:: WORK INSTRUCTIONS ::
Give back the records below exactly, every one, with no pictures.

=== GIVEN DATA ===

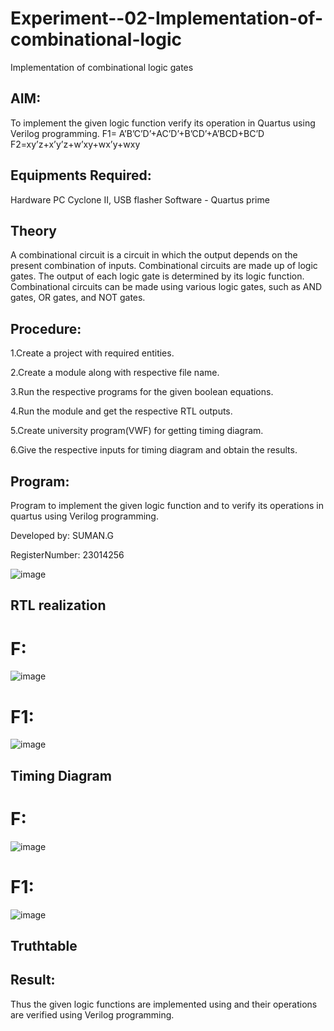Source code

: # Experiment--02-Implementation-of-combinational-logic
Implementation of combinational logic gates
 
## AIM:
To implement the given logic function verify its operation in Quartus using Verilog programming.
 F1= A’B’C’D’+AC’D’+B’CD’+A’BCD+BC’D
F2=xy’z+x’y’z+w’xy+wx’y+wxy
 
 
 
## Equipments Required:
Hardware PC Cyclone II, USB flasher Software - Quartus prime

## Theory
A combinational circuit is a circuit in which the output depends on the present combination of inputs. Combinational circuits are made up of logic gates. The output of each logic gate is determined by its logic function. Combinational circuits can be made using various logic gates, such as AND gates, OR gates, and NOT gates.
 

## Procedure:
1.Create a project with required entities.

2.Create a module along with respective file name.

3.Run the respective programs for the given boolean equations.

4.Run the module and get the respective RTL outputs.

5.Create university program(VWF) for getting timing diagram.

6.Give the respective inputs for timing diagram and obtain the results.


## Program:

Program to implement the given logic function and to verify its operations in quartus using Verilog programming.

Developed by: SUMAN.G

RegisterNumber:  23014256

 ![image](https://github.com/sumanguna/Experiment--02-Implementation-of-combinational-logic-/assets/146914442/d46c0c72-a627-4de1-819f-fd3a06cfa217)

  
## RTL realization
# F:

![image](https://github.com/sumanguna/Experiment--02-Implementation-of-combinational-logic-/assets/146914442/3fcc5fe2-1af1-46b2-adbd-aad68341325e)
# F1:

![image](https://github.com/sumanguna/Experiment--02-Implementation-of-combinational-logic-/assets/146914442/f59798a1-ff1d-4e0a-a3fb-56278b48a84a)


## Timing Diagram
# F:

![image](https://github.com/sumanguna/Experiment--02-Implementation-of-combinational-logic-/assets/146914442/7aa6ef36-c7d6-4443-bd33-bd6edb5289af)
# F1:

![image](https://github.com/sumanguna/Experiment--02-Implementation-of-combinational-logic-/assets/146914442/aff648cd-e3b3-4b0c-8360-186a1b8b8839)
## Truthtable


## Result:
Thus the given logic functions are implemented using  and their operations are verified using Verilog programming.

===

:: OUTPUT OF THE TASK ::
Source code

: # Experiment--02-Implementation-of-combinational-logic
Implementation of combinational logic gates
 
## AIM:
To implement the given logic function verify its operation in Quartus using Verilog programming.
 F1= A’B’C’D’+AC’D’+B’CD’+A’BCD+BC’D
F2=xy’z+x’y’z+w’xy+wx’y+wxy
 
 
 
## Equipments Required:
Hardware PC Cyclone II, USB flasher Software - Quartus prime

## Theory
A combinational circuit is a circuit in which the output depends on the present combination of inputs. Combinational circuits are made up of logic gates. The output of each logic gate is determined by its logic function. Combinational circuits can be made using various logic gates, such as AND gates, OR gates, and NOT gates.
 

## Procedure:
1.Create a project with required entities.

2.Create a module along with respective file name.

3.Run the respective programs for the given boolean equations.

4.Run the module and get the respective RTL outputs.

5.Create university program(VWF) for getting timing diagram.

6.Give the respective inputs for timing diagram and obtain the results.


## Program:

Program to implement the given logic function and to verify its operations in quartus using Verilog programming.

Developed by: SUMAN.G

RegisterNumber:  23014256

 ![image](https://github.com/sumanguna/Experiment--02-Implementation-of-combinational-logic-/assets/146914442/d46c0c72-a627-4de1-819f-fd3a06cfa217)

  
## RTL realization
# F:

![image](https://github.com/sumanguna/Experiment--02-Implementation-of-combinational-logic-/assets/146914442/3fcc5fe2-1af1-46b2-adbd-aad68341325e)
# F1:

![image](https://github.com/sumanguna/Experiment--02-Implementation-of-combinational-logic-/assets/146914442/f59798a1-ff1d-4e0a-a3fb-56278b48a84a)


## Timing Diagram
# F:

![image](https://github.com/sumanguna/Experiment--02-Implementation-of-combinational-logic-/assets/146914442/7aa6ef36-c7d6-4443-bd33-bd6edb5289af)
# F1:

![image](https://github.com/sumanguna/Experiment--02-Implementation-of-combinational-logic-/assets/146914442/aff648cd-e3b3-4b0c-8360-186a1b8b8839)
## Truthtable


## Result:
Thus the given logic functions are implemented using  and their operations are verified using Verilog programming.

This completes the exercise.